Luther Hackman comes in to mop up, but when the 2002s scratch out single runs in the next couple of innings Sim TLR 2002 makes an interesting call: he goes to Darryl Kile. As mentioned in the series introduction, DK isn't available as a starting-pitcher option for this team (for whatever reason), but he's on duty in the bullpen. He gives up a couple baserunners in the top of the 3d but gets through it unscatched; then he starts mowing 'em down. From the last out of the 3d through the 6th, he gets 10 outs in a row; a leadoff single by Grudzielanek breaks the string in the 7th, but DK gets the next 3 and strands the runner. Alas, his great work seems to be going for naught; the 2002s still trail by 4 runs at 6-2. Suppan is doing his usual workmanlike job, giving up baserunners aplenty but keeping runs off the board. With two outs in the 7th he finally tires; Tavarez comes in to face Edmonds with a man aboard, and Jimmy skies the first pitch to center, back back back ---- up and over the fence. The two-run shot makes it 6-4, and Kile heads back out with a real chance to win the game in relief.

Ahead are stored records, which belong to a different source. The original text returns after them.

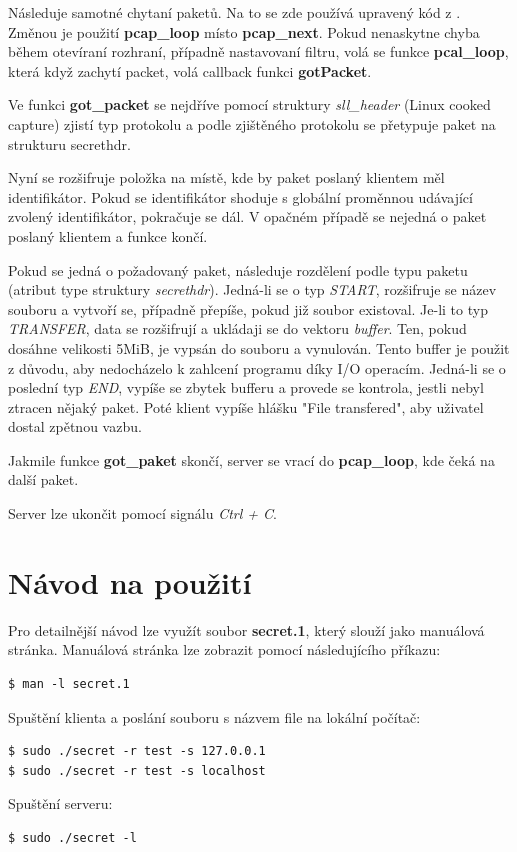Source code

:\documentclass[11pt, a4paper]{article}
\begin{document}
Následuje samotné chytaní paketů. Na to se zde používá upravený kód z \cite{Tcpdump}. Změnou je použití \textbf{pcap\_loop} místo \textbf{pcap\_next}. Pokud nenaskytne chyba během otevíraní rozhraní, případně nastavovaní filtru, volá se funkce \textbf{pcal\_loop}, která když zachytí packet, volá callback funkci \textbf{gotPacket}.

Ve funkci \textbf{got\_packet} se nejdříve pomocí struktury \emph{sll\_header} (Linux cooked capture) zjistí typ protokolu a podle zjištěného protokolu se přetypuje paket na strukturu secrethdr.

Nyní se rozšifruje položka na místě, kde by paket poslaný klientem měl identifikátor. Pokud se identifikátor shoduje s globální proměnnou udávající zvolený identifikátor, pokračuje se dál. V opačném případě se nejedná o paket poslaný klientem a funkce končí.

Pokud se jedná o požadovaný paket, následuje rozdělení podle typu paketu (atribut type struktury \emph{secrethdr}). Jedná-li se o typ \emph{START}, rozšifruje se název souboru a vytvoří se, případně přepíše, pokud již soubor existoval. Je-li to typ \emph{TRANSFER}, data se rozšifrují a ukládaji se do vektoru \emph{buffer}. Ten, pokud dosáhne velikosti 5MiB, je vypsán do souboru a vynulován. Tento buffer je použit z důvodu, aby nedocházelo k zahlcení programu díky I/O operacím. Jedná-li se o poslední typ \emph{END}, vypíše se zbytek bufferu a provede se kontrola, jestli nebyl ztracen nějaký paket. Poté klient vypíše hlášku "File transfered", aby uživatel dostal zpětnou vazbu.

Jakmile funkce \textbf{got\_paket} skončí, server se vrací do \textbf{pcap\_loop}, kde čeká na další paket.

Server lze ukončit pomocí signálu \emph{Ctrl + C}.

\section{Návod na použití}
Pro detailnější návod lze využít soubor \textbf{secret.1}, který slouží jako manuálová stránka. Manuálová stránka lze zobrazit pomocí následujícího příkazu: 

\begin{verbatim}
$ man -l secret.1 
\end{verbatim}

\begin{flushleft}

Spuštění klienta a poslání souboru s názvem file na lokální počítač:
\begin{verbatim}
$ sudo ./secret -r test -s 127.0.0.1
$ sudo ./secret -r test -s localhost
\end{verbatim}

Spuštění serveru:

\begin{verbatim}
$ sudo ./secret -l
\end{verbatim}

\end{flushleft}
\end{document}
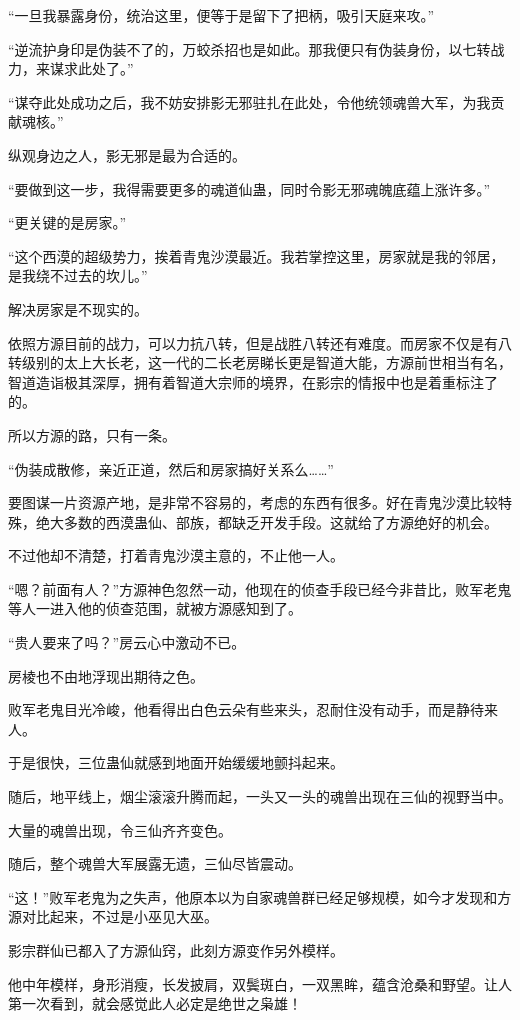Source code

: \begin{this_body}
“一旦我暴露身份，统治这里，便等于是留下了把柄，吸引天庭来攻。”

“逆流护身印是伪装不了的，万蛟杀招也是如此。那我便只有伪装身份，以七转战力，来谋求此处了。”

“谋夺此处成功之后，我不妨安排影无邪驻扎在此处，令他统领魂兽大军，为我贡献魂核。”

纵观身边之人，影无邪是最为合适的。

“要做到这一步，我得需要更多的魂道仙蛊，同时令影无邪魂魄底蕴上涨许多。”

“更关键的是房家。”

“这个西漠的超级势力，挨着青鬼沙漠最近。我若掌控这里，房家就是我的邻居，是我绕不过去的坎儿。”

解决房家是不现实的。

依照方源目前的战力，可以力抗八转，但是战胜八转还有难度。而房家不仅是有八转级别的太上大长老，这一代的二长老房睇长更是智道大能，方源前世相当有名，智道造诣极其深厚，拥有着智道大宗师的境界，在影宗的情报中也是着重标注了的。

所以方源的路，只有一条。

“伪装成散修，亲近正道，然后和房家搞好关系么……”

要图谋一片资源产地，是非常不容易的，考虑的东西有很多。好在青鬼沙漠比较特殊，绝大多数的西漠蛊仙、部族，都缺乏开发手段。这就给了方源绝好的机会。

不过他却不清楚，打着青鬼沙漠主意的，不止他一人。

“嗯？前面有人？”方源神色忽然一动，他现在的侦查手段已经今非昔比，败军老鬼等人一进入他的侦查范围，就被方源感知到了。

“贵人要来了吗？”房云心中激动不已。

房棱也不由地浮现出期待之色。

败军老鬼目光冷峻，他看得出白色云朵有些来头，忍耐住没有动手，而是静待来人。

于是很快，三位蛊仙就感到地面开始缓缓地颤抖起来。

随后，地平线上，烟尘滚滚升腾而起，一头又一头的魂兽出现在三仙的视野当中。

大量的魂兽出现，令三仙齐齐变色。

随后，整个魂兽大军展露无遗，三仙尽皆震动。

“这！”败军老鬼为之失声，他原本以为自家魂兽群已经足够规模，如今才发现和方源对比起来，不过是小巫见大巫。

影宗群仙已都入了方源仙窍，此刻方源变作另外模样。

他中年模样，身形消瘦，长发披肩，双鬓斑白，一双黑眸，蕴含沧桑和野望。让人第一次看到，就会感觉此人必定是绝世之枭雄！


\end{this_body}

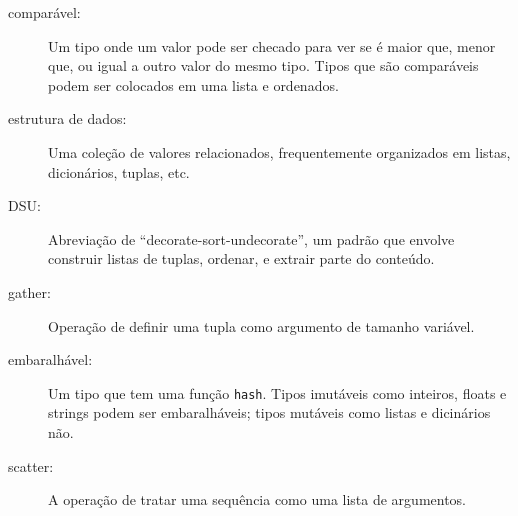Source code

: \begin{description}

\item[comparável:] Um tipo onde um valor pode ser checado para ver se é maior
que, menor que, ou igual a outro valor do mesmo tipo. Tipos que são
comparáveis podem ser colocados em uma lista e ordenados.

\item[estrutura de dados:] Uma coleção de valores relacionados, frequentemente
organizados em listas, dicionários, tuplas, etc.

\item[DSU:] Abreviação de ``decorate-sort-undecorate'', um padrão que envolve
construir listas de tuplas, ordenar, e extrair parte do conteúdo.

\item[gather:] Operação de definir uma tupla como argumento de tamanho
variável.

\item[embaralhável:] Um tipo que tem uma função {\tt hash}. Tipos imutáveis
como inteiros, floats e strings podem ser embaralháveis; tipos mutáveis como
listas e dicinários não.

\item[scatter:] A operação de tratar uma sequência como uma lista de
argumentos.


\end{description}
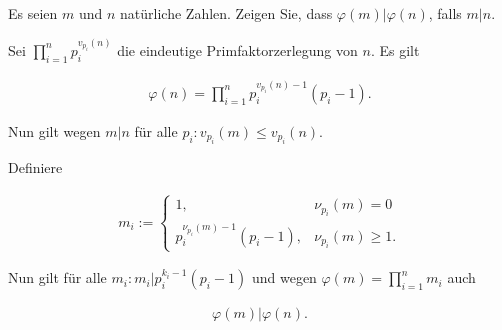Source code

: 
\begin{exercise}

Es seien $m$ und $n$ natürliche Zahlen. Zeigen Sie, dass $\varphi(m) | \varphi(n)$, falls $m|n$.

\end{exercise}


\begin{solution}

Sei $\prod_{i=1}^n p_i^{v_{p_i}(n)}$ die eindeutige Primfaktorzerlegung von $n$.
Es gilt 

\begin{align*}
    \varphi(n) = \prod_{i=1}^n p_i^{v_{p_i}(n) - 1}(p_i - 1).
\end{align*}

Nun gilt wegen $m|n$ für alle $p_i: v_{p_i}(m) \leq v_{p_i}(n)$.

Definiere

\begin{align*}
    m_i := \begin{cases}
        1, & \nu_{p_i}(m) = 0 \\
        p_i^{\nu_{p_i}(m) - 1}(p_i - 1), & \nu_{p_i}(m) \geq 1.
    \end{cases}
\end{align*}

Nun gilt für alle $m_i: m_i | p_i^{k_i - 1}(p_i - 1)$ und wegen
$\varphi(m) = \prod_{i=1}^n m_i$ auch

\begin{align*}
    \varphi(m) | \varphi(n).
\end{align*}

\end{solution}

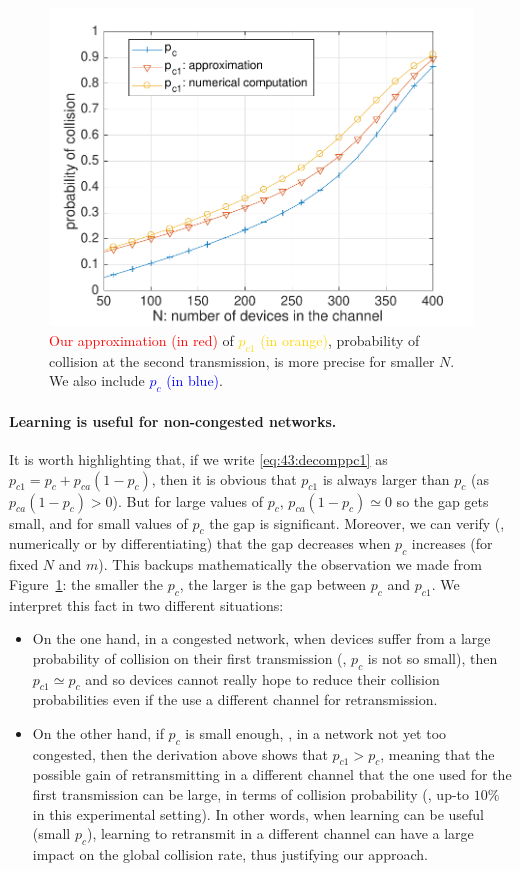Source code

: \begin{figure}[htp!]  %
	\centering
	\includegraphics[width=0.60\linewidth]{Approximation_m10-eps-converted-to.pdf}
	\caption[Our approximation for the probability of collision at the second transmission.]{\textcolor{red}{Our approximation (in red)} of \textcolor{gold}{$p_{c1}$ (in orange)}, probability of collision at the second transmission, is more precise for smaller $N$. We also include \textcolor{blue}{$p_{c}$ (in blue)}.}
	\label{fig:43:Approximation_m10}
\end{figure}


\paragraph{Learning is useful for non-congested networks.}

It is worth highlighting that, if we write \eqref{eq:43:decomppc1} as $p_{c1} = p_c + p_{ca} \left(1-p_c\right)$,
then it is obvious that $p_{c1}$ is always larger than $p_c$ (as $p_{ca} \left(1-p_c\right) > 0$).
But for large values of $p_c$, $p_{ca}\left(1-p_c\right) \simeq 0$ so the gap gets small,
and for small values of $p_c$ the gap is significant.
Moreover, we can verify (\eg, numerically or by differentiating)
that the gap decreases when $p_c$ increases (for fixed $N$ and $m$).
This backups mathematically the observation we made from Figure~\ref{fig:43:Approximation_m10}:
the smaller the $p_c$, the larger is the gap between $p_c$ and $p_{c1}$.
%
We interpret this fact in two different situations:
\begin{itemize}
	\item
	On the one hand, in a congested network, when devices suffer from a large probability of collision on their first transmission (\ie, $p_c$ is not so small), then $p_{c1}\simeq p_c$ and so devices cannot really hope to reduce their collision probabilities even if the use a different channel for retransmission.
	\item
	On the other hand, if $p_c$ is small enough, \ie, in a network not yet too congested, then the derivation above shows that $p_{c1} > p_c$, meaning that the possible gain of retransmitting in a different channel that the one used for the first transmission can be large, in terms of collision probability (\eg, up-to $10\%$ in this experimental setting).
	In other words, when learning can be useful (small $p_c$), learning to retransmit in a different channel can have a large impact on the global collision rate,
	thus justifying our approach.
\end{itemize}

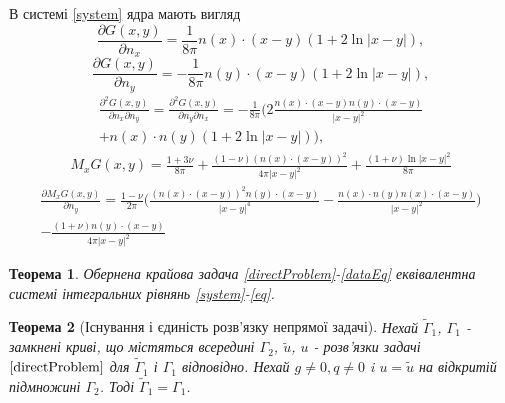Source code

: \documentclass[12pt]{report}
\newtheorem{theorem}{Теорема}
\begin{document}
В системі \eqref{system} ядра мають вигляд
\begin{equation*}
 	\frac{\partial G(x,y)}{\partial n_x}=\frac{1}{8\pi}n(x)\cdot(x-y)(1+2\ln|x-y|),
 \end{equation*}
 \begin{equation*}
 	\frac{\partial G(x,y)}{\partial n_y}=-\frac{1}{8\pi}n(y)\cdot(x-y)(1+2\ln|x-y|),
 \end{equation*}
 \begin{gather*}
 	\frac{\partial^2 G(x,y)}{\partial n_x\partial n_y}=\frac{\partial^2 G(x,y)}{\partial n_y\partial n_x}=-\frac{1}{8\pi}\bigg(2\frac{n(x)\cdot(x-y)n(y)\cdot(x-y)}{|x-y|^2} \\
	+n(x)\cdot n(y)(1+2\ln|x-y|)\bigg),
 \end{gather*}
 \begin{gather*}
 	M_x G(x,y)=\frac{1+3\nu}{8\pi}+\frac{(1-\nu)(n(x)\cdot(x-y))^2}{4\pi|x-y|^2}+\frac{(1+\nu)\ln|x-y|^2}{8\pi}
 \end{gather*}
 \begin{gather*}
 	\frac{\partial M_x G(x,y)}{\partial n_y}=\frac{1-\nu}{2\pi}\Big(\frac{(n(x)\cdot(x-y))^2n(y)\cdot(x-y)}{|x-y|^4}-\frac{n(x)\cdot n(y)n(x)\cdot(x-y)}{|x-y|^2} \Big) \\
	-\frac{(1+\nu)n(y)\cdot(x-y)}{4\pi|x-y|^2}
 \end{gather*}


\begin{theorem}
Обернена крайова задача \eqref{directProblem}-\eqref{dataEq} еквівалентна системі інтегральних рівнянь \eqref{system}-\eqref{eq}.
\end{theorem}

\begin{theorem}[Існування і єдиність розв'язку непрямої задачі]

Нехай $\tilde{\Gamma}_1$, $\Gamma_1$ - замкнені криві, що містяться всередині $\Gamma_2$, $\tilde{u}$, $u$ - розв'язки задачі $\eqref{directProblem}$ для $\tilde{\Gamma}_1$ і $\Gamma_1$ відповідно. Нехай $g\neq 0, q\neq 0$ i $u = \tilde{u}$ на відкритій підмножині $\Gamma_2$. Тоді $\tilde{\Gamma}_1=\Gamma_1$.

\end{theorem}
\end{document}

But Eckstein doubles leading off and moves to 3d base on a ground out; Kile pitches around Pujols and Edmonds, walking both to bring Sanders to the plate. Veres, the groundball specialist, now comes in to face Sanders; he doesn't get the hoped-for double-play, but he does induce a weak pop fly that Marrero gloves for the 2d out while all the baserunners hold. That brings up Grudzielanek, who has two hits today and has reached on an error; Veres leaves one up, and Grud'k pounds it high and deep . . . . . and out. The grand slam restores the 2005 lead to 6 and sullies up DK's stat line but good; 3 of the runs are charged to him. It's too bad; he pitched much better than that.
The 2002s are still game; with one out in the 8th they string together three hits and a walk to make the score 10-6 with the heart of the order coming up. Drew whiffs for out number 2, but when Pujols walks to load the bases the tying run comes to the plate ---- in the person of Edmonds. Cal Eldred draws the assignment --- somewhat illogically, as the left-handers Flores and King are both available --- and he gets Edmonds swinging to keep the lead intact. Albert '05 singles home an insurance run in the top of the 9th, the 2002s counter with a meaningless run in the bottom half, and that is the game. The 2005 bats are back in business, and the series is tied 2-2.